Stored records:
::::

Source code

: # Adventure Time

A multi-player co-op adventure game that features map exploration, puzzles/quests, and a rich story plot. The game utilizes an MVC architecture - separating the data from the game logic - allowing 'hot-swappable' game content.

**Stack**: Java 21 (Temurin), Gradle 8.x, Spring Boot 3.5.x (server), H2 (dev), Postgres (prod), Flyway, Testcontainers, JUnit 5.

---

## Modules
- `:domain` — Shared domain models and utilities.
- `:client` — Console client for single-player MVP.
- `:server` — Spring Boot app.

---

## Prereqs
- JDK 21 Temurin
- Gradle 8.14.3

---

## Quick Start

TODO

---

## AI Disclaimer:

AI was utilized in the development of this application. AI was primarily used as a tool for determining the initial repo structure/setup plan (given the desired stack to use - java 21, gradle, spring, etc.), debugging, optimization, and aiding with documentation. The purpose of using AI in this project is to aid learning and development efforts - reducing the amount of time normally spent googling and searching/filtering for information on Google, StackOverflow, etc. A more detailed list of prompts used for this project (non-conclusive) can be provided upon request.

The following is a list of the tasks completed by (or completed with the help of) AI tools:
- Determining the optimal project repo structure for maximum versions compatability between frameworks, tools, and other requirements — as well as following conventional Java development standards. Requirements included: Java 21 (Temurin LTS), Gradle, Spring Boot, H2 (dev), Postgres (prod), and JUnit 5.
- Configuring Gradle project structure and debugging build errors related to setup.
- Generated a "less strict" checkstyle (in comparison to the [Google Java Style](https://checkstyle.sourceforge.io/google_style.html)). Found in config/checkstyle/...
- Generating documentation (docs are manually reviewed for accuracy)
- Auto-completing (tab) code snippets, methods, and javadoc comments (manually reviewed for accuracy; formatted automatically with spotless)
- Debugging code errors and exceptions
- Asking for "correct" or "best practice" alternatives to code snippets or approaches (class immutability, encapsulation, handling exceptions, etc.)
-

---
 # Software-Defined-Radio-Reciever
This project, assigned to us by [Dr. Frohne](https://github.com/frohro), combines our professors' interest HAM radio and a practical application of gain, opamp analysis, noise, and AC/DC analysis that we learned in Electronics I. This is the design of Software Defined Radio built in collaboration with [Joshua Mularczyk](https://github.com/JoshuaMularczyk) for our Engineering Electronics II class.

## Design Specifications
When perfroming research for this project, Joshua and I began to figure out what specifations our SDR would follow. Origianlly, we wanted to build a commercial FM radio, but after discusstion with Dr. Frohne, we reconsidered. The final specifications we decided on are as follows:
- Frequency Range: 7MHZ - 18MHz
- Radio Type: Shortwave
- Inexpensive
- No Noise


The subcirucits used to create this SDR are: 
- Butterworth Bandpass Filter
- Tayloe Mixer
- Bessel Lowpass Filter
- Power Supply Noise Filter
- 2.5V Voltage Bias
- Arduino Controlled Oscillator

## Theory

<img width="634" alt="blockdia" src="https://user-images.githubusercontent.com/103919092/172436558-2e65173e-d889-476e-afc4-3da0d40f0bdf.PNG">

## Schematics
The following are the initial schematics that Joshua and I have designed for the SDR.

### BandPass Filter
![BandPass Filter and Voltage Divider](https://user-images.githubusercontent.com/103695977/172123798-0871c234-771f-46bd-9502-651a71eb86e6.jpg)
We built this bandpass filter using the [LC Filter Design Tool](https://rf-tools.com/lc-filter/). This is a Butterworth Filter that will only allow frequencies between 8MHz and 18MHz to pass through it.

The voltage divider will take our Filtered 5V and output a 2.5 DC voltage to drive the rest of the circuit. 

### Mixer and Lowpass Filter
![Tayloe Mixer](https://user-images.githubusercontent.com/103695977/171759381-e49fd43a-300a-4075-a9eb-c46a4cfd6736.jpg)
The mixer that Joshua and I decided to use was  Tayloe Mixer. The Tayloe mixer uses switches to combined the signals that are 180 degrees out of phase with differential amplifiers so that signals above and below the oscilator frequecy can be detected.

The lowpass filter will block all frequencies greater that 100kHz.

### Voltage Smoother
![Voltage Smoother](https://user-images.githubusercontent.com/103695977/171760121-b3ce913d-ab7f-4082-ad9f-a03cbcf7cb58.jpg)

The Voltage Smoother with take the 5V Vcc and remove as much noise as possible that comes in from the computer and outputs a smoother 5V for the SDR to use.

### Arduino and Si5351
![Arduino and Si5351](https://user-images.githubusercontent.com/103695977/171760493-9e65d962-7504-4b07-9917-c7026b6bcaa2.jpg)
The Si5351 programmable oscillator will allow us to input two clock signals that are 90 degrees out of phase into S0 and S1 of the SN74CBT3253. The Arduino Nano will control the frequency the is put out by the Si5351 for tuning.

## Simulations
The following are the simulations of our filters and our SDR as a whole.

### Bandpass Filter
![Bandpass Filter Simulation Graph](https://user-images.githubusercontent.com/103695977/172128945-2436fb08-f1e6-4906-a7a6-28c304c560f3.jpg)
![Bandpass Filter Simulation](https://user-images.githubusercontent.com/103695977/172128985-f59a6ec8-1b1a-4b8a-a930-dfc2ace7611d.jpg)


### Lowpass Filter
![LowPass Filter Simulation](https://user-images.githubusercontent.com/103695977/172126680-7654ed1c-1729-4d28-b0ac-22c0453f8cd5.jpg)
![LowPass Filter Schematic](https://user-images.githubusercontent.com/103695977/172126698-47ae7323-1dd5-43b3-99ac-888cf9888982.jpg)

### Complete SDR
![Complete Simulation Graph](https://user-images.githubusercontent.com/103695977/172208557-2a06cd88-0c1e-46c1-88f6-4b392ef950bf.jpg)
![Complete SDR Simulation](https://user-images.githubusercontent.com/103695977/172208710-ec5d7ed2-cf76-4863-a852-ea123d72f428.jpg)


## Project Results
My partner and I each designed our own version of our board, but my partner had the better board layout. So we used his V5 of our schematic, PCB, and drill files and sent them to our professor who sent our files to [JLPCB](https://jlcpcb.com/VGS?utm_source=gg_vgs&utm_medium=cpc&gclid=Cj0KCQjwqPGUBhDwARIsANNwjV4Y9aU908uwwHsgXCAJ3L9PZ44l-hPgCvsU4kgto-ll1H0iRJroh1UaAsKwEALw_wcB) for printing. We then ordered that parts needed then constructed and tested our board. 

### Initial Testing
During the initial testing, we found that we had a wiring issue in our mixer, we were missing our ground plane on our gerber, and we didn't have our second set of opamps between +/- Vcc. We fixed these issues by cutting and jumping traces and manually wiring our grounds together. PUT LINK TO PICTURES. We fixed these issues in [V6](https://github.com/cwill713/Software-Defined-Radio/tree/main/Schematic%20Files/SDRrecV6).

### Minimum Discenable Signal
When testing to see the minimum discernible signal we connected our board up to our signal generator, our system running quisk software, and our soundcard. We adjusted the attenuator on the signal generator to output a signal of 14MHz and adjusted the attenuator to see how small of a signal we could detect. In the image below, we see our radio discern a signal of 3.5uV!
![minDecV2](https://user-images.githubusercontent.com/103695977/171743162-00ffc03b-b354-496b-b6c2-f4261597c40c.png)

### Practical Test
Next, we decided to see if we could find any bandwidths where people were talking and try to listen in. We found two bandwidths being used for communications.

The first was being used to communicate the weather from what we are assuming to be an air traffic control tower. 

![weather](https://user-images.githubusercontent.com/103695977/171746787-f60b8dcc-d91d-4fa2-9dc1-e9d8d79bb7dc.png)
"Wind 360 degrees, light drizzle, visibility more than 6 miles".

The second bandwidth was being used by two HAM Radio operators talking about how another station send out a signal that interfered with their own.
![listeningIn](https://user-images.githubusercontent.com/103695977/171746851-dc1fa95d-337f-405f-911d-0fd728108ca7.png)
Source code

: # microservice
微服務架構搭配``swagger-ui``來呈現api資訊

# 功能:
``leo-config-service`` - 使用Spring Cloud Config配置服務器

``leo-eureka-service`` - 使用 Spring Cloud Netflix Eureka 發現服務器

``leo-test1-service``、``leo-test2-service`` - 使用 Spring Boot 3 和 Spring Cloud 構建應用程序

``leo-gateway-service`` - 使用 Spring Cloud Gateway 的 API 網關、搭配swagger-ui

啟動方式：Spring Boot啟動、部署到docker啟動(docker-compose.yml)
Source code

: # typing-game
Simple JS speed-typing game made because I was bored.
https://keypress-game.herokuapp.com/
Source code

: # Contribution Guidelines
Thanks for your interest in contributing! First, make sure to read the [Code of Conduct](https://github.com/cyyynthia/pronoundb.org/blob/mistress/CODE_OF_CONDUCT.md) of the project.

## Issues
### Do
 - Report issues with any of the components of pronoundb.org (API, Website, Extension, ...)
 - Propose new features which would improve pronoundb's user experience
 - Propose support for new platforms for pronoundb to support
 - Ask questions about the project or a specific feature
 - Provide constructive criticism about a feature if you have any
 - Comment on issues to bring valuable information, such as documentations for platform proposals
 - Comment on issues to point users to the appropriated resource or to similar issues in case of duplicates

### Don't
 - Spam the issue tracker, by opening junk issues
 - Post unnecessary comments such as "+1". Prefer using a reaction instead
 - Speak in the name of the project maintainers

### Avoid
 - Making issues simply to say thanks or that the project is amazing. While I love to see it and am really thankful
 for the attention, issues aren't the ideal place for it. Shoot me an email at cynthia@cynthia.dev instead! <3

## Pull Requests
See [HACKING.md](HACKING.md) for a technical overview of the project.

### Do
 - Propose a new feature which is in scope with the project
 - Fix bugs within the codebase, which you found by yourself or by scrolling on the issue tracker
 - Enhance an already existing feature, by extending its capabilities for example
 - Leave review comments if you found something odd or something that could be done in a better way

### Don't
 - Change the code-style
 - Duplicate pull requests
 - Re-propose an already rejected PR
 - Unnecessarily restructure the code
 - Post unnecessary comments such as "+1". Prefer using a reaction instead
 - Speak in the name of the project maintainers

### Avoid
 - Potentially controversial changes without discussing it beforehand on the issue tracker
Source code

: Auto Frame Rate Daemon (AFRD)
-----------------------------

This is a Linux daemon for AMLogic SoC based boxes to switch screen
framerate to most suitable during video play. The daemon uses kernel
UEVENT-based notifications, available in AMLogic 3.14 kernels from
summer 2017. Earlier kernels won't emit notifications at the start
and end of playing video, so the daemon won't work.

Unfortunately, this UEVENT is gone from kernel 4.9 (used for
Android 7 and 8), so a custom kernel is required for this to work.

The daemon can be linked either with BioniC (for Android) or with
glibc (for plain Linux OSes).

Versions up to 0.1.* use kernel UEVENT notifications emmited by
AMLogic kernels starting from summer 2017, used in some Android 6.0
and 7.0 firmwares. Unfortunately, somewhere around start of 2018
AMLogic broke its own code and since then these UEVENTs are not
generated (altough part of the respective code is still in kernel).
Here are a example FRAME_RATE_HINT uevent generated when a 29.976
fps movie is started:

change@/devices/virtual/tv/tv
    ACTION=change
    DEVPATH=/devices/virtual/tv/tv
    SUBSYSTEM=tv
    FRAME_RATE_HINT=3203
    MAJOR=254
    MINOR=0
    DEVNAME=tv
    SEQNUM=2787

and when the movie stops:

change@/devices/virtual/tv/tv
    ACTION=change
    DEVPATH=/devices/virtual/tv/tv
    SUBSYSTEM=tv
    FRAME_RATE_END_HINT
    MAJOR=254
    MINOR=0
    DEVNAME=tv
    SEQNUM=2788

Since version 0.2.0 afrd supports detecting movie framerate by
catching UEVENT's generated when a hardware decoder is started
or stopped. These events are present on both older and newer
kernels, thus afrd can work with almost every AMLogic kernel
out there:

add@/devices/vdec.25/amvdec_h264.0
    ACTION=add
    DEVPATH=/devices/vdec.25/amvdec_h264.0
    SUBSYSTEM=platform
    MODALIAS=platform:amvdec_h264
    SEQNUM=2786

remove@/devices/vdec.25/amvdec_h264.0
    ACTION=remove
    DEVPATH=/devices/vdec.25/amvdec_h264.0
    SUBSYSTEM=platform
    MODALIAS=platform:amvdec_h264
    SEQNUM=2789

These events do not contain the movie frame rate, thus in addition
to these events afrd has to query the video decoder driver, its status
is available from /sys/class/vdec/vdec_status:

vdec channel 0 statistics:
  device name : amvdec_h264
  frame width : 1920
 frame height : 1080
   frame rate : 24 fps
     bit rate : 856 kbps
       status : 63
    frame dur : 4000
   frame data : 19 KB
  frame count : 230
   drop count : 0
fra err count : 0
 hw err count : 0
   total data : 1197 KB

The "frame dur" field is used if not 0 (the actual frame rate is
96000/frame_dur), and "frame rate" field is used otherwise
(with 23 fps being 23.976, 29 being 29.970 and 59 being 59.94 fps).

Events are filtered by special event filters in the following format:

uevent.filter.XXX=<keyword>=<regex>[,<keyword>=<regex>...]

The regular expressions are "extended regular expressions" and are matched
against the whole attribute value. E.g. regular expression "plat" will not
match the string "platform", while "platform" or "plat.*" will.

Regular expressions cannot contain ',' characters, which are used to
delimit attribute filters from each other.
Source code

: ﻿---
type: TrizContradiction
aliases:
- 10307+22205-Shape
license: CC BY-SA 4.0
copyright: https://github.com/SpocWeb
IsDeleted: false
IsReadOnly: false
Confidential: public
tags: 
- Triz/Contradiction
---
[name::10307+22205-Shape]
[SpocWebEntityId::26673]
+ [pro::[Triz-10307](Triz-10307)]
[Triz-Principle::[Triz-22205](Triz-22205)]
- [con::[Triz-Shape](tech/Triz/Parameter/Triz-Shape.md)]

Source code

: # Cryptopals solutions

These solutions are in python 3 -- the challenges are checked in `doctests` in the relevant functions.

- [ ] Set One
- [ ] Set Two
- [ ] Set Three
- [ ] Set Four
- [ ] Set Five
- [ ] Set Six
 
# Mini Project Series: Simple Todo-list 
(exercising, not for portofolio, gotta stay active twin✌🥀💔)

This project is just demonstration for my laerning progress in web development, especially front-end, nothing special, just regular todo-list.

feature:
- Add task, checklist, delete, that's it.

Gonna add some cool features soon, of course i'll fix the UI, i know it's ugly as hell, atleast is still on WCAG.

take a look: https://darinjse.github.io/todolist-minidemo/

::::

Description of the task :: Please copy each line of the records above that holds the word "AMLogic".

Exercise answer ::
This is a Linux daemon for AMLogic SoC based boxes to switch screen
UEVENT-based notifications, available in AMLogic 3.14 kernels from
AMLogic kernels starting from summer 2017, used in some Android 6.0
AMLogic broke its own code and since then these UEVENTs are not
kernels, thus afrd can work with almost every AMLogic kernel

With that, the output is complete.